I also made one of my favorite desserts -- Fallen Souffle Cake -- from the Chanterelle Staff Meals cookbook.  Chanterelle was one of the best restaurants in NYC for many years, recently closed. (The restaurant was located in downtown Manhattan, and after 9/11 the traffic downtown never quite picked up and the restaurant couldn't keep going.)  I wish I actually had a Chanterelle restaurant recipe book, but the Staff Meals cookbook is a collection of recipes that -- you probably guessed it -- the staff cooked for themselves each night. It's the perfect cookbook for family recipes, including Lasagna for a Crowd, Four-cheese Mac N' Cheese, and the Fallen Souffle Cake I made today for my guests. (See recipe below).

What I enjoyed most about the evening though was that it gave all of us a chance to meet share a bit of ourselves with others. Women broke off into groups of two or three, and conversations flowed all around.  Some women came early, and some came later, but it didn't matter, because we all got to visit with each other.  Every new dish that was brought to the table to share was sampled and tasted, and stores and recipes were shared.  And the best part of the evening? It was easy to do. 

I would love to entertain more -- I enjoyed getting out my china and silverware, even for a casual evening. But the realities of a small apartment, a busy work life, and a young family make it nearly impossible to host a dinner party. But I've discovered potluck, and it's great. (And I'll let you in on a secret -- there are always great leftovers for the host!)

So, I'm already planning my next one, sometime in the spring, if I'm not too busy.

Marcia

Here's the simple recipe for Fallen Souffle Cake, from Staff Meals. Enjoy!

1 pound bittersweet chocolate (preferably Valrhona, but I've used other fine brands)
2 sticks butter
9 eggs, separated
3/4 c plus 1 tbls granulated sugar

Melt the butter and chocolate in a double-boiler. Stir to mix thoroughly and let cool to room temperature.

Beat the egg yolks and 3/4 c sugar for about 4-5 minutes until yellow and creamy.

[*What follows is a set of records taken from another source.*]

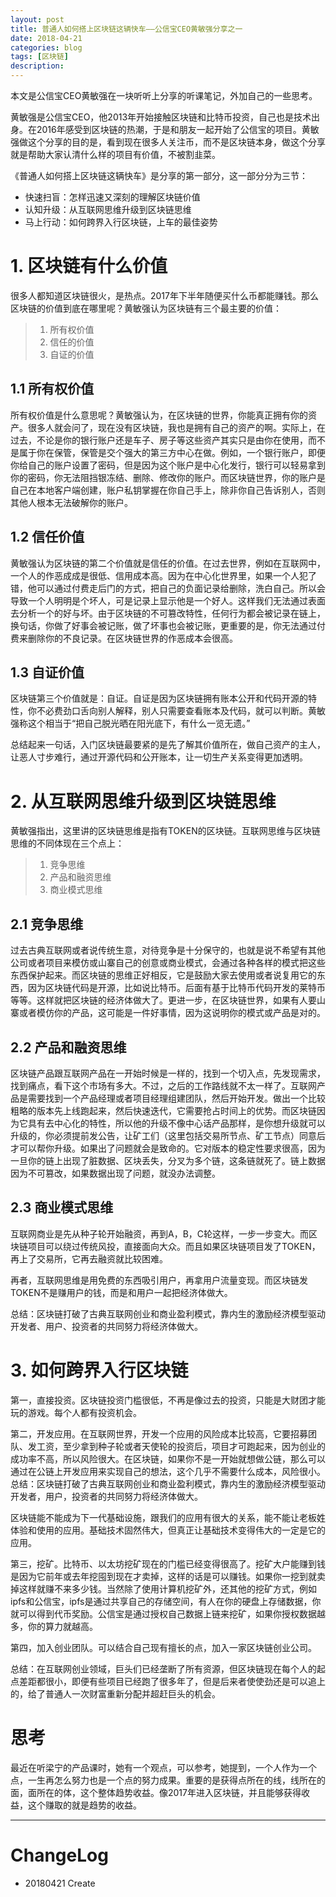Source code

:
 ```yaml
---
layout: post
title: 普通人如何搭上区块链这辆快车——公信宝CEO黄敏强分享之一
date: 2018-04-21
categories: blog
tags: [区块链]
description:
---
```

本文是公信宝CEO黄敏强在一块听听上分享的听课笔记，外加自己的一些思考。

黄敏强是公信宝CEO，他2013年开始接触区块链和比特币投资，自己也是技术出身。在2016年感受到区块链的热潮，于是和朋友一起开始了公信宝的项目。黄敏强做这个分享的目的是，看到现在很多人关注币，而不是区块链本身，做这个分享就是帮助大家认清什么样的项目有价值，不被割韭菜。

《普通人如何搭上区块链这辆快车》是分享的第一部分，这一部分分为三节：
- 快速扫盲：怎样迅速又深刻的理解区块链价值
- 认知升级：从互联网思维升级到区块链思维
- 马上行动：如何跨界入行区块链，上车的最佳姿势

# 1. 区块链有什么价值
很多人都知道区块链很火，是热点。2017年下半年随便买什么币都能赚钱。那么区块链的价值到底在哪里呢？黄敏强认为区块链有三个最主要的价值：
> 1. 所有权价值
> 2. 信任的价值
> 3. 自证的价值

## 1.1 所有权价值
所有权价值是什么意思呢？黄敏强认为，在区块链的世界，你能真正拥有你的资产。很多人就会问了，现在没有区块链，我也是拥有自己的资产的啊。实际上，在过去，不论是你的银行账户还是车子、房子等这些资产其实只是由你在使用，而不是属于你在保管，保管是交个强大的第三方中心在做。例如，一个银行账户，即便你给自己的账户设置了密码，但是因为这个账户是中心化发行，银行可以轻易拿到你的密码，你无法阻挡银冻结、删除、修改你的账户。而区块链世界，你的账户是自己在本地客户端创建，账户私钥掌握在你自己手上，除非你自己告诉别人，否则其他人根本无法破解你的账户。

## 1.2 信任价值
黄敏强认为区块链的第二个价值就是信任的价值。在过去世界，例如在互联网中，一个人的作恶成成是很低、信用成本高。因为在中心化世界里，如果一个人犯了错，他可以通过付费走后门的方式，把自己的负面记录给删除，洗白自己。所以会导致一个人明明是个坏人，可是记录上显示他是一个好人。这样我们无法通过表面去分析一个的好与坏。由于区块链的不可篡改特性，任何行为都会被记录在链上，换句话，你做了好事会被记账，做了坏事也会被记账，更重要的是，你无法通过付费来删除你的不良记录。在区块链世界的作恶成本会很高。

## 1.3 自证价值
区块链第三个价值就是：自证。自证是因为区块链拥有账本公开和代码开源的特性，你不必费劲口舌向别人解释，别人只需要查看账本及代码，就可以判断。黄敏强称这个相当于“把自己脱光晒在阳光底下，有什么一览无遗。”

总结起来一句话，入门区块链最要紧的是先了解其价值所在，做自己资产的主人，让恶人寸步难行，通过开源代码和公开账本，让一切生产关系变得更加透明。


# 2. 从互联网思维升级到区块链思维

黄敏强指出，这里讲的区块链思维是指有TOKEN的区块链。互联网思维与区块链思维的不同体现在三个点上：
> 1. 竞争思维
> 2. 产品和融资思维
> 3. 商业模式思维

## 2.1 竞争思维
过去古典互联网或者说传统生意，对待竞争是十分保守的，也就是说不希望有其他公司或者项目来模仿或山寨自己的创意或商业模式，会通过各种各样的模式把这些东西保护起来。而区块链的思维正好相反，它是鼓励大家去使用或者说复用它的东西，因为区块链代码是开源，比如说比特币。后面有基于比特币代码开发的莱特币等等。这样就把区块链的经济体做大了。更进一步，在区块链世界，如果有人要山寨或者模仿你的产品，这可能是一件好事情，因为这说明你的模式或产品是对的。

## 2.2 产品和融资思维
区块链产品跟互联网产品在一开始时候是一样的，找到一个切入点，先发现需求，找到痛点，看下这个市场有多大。不过，之后的工作路线就不太一样了。互联网产品是需要找到一个产品经理或者项目经理组建团队，然后开始开发。做出一个比较粗略的版本先上线跑起来，然后快速迭代，它需要抢占时间上的优势。而区块链因为它具有去中心化的特性，所以他的升级不像中心话产品那样，是你想升级就可以升级的，你必须提前发公告，让矿工们（这里包括交易所节点、矿工节点）同意后才可以帮你升级。如果出了问题就会是致命的。它对版本的稳定性要求很高，因为一旦你的链上出现了脏数据、区块丢失，分叉为多个链，这条链就死了。链上数据因为不可篡改，如果数据出现了问题，就没办法调整。

## 2.3 商业模式思维

互联网商业是先从种子轮开始融资，再到A，B，C轮这样，一步一步变大。而区块链项目可以绕过传统风投，直接面向大众。而且如果区块链项目发了TOKEN，再上了交易所，它再去融资就比较困难。

再者，互联网思维是用免费的东西吸引用户，再拿用户流量变现。而区块链发TOKEN不是赚用户的钱，而是和用户一起把经济体做大。

总结：区块链打破了古典互联网创业和商业盈利模式，靠内生的激励经济模型驱动开发者、用户、投资者的共同努力将经济体做大。


# 3. 如何跨界入行区块链
第一，直接投资。区块链投资门槛很低，不再是像过去的投资，只能是大财团才能玩的游戏。每个人都有投资机会。

第二，开发应用。在互联网世界，开发一个应用的风险成本比较高，它要招募团队、发工资，至少拿到种子轮或者天使轮的投资后，项目才可跑起来，因为创业的成功率不高，所以风险很大。在区块链，如果你不是一开始就想做公链，那么可以通过在公链上开发应用来实现自己的想法，这个几乎不需要什么成本，风险很小。总结：区块链打破了古典互联网创业和商业盈利模式，靠内生的激励经济模型驱动开发者，用户，投资者的共同努力将经济体做大。

区块链能不能成为下一代基础设施，跟我们的应用有很大的关系，能不能让老板姓体验和使用的应用。基础技术固然伟大，但真正让基础技术变得伟大的一定是它的应用。

第三，挖矿。比特币、以太坊挖矿现在的门槛已经变得很高了。挖矿大户能赚到钱是因为它前年或去年挖囤到现在才卖掉，这样的话是可以赚钱。如果你一挖到就卖掉这样就赚不来多少钱。当然除了使用计算机挖矿外，还其他的挖矿方式，例如ipfs和公信宝，ipfs是通过共享自己的存储空间，有人在你的硬盘上存储数据，你就可以得到代币奖励。公信宝是通过授权自己数据上链来挖矿，如果你授权数据越多，你的算力就越高。

第四，加入创业团队。可以结合自己现有擅长的点，加入一家区块链创业公司。

总结：在互联网创业领域，巨头们已经垄断了所有资源，但区块链现在每个人的起点差距都很小，即便有些项目已经跑了很多年了，但是后来者使使劲还是可以追上的，给了普通人一次财富重新分配并超赶巨头的机会。


# 思考
最近在听梁宁的产品课时，她有一个观点，可以参考，她提到，一个人作为一个点，一生再怎么努力也是一个点的努力成果。重要的是获得点所在的线，线所在的面，面所在的体，这个整体趋势收益。像2017年进入区块链，并且能够获得收益，这个赚取的就是趋势的收益。

***
# ChangeLog
- 20180421 Create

Set aside.

Whip the egg whites and 1 tbls sugar until soft peaks form.

Fold in 1/3 of the chocolate and butter mix into the egg yolks, then fold in 1/3 of the egg whites.  Continue with the other 2/3rds.

Pour mixture into a spring form pan that has been coated with Pam, and bake at 300 degrees for 30 minutes.  Do NOT overbake -- the cake will be jiggly, and you will be tempted to keep cooking it, but the secret to the cake is the soft pudding-like texture at the heart of it.

Let cake cool before unmolding.

Serve at room temperature. Cut thin slices (it's very rich) and serve with a Creme Anglaise sauce, or a scoop of vanilla ice cream.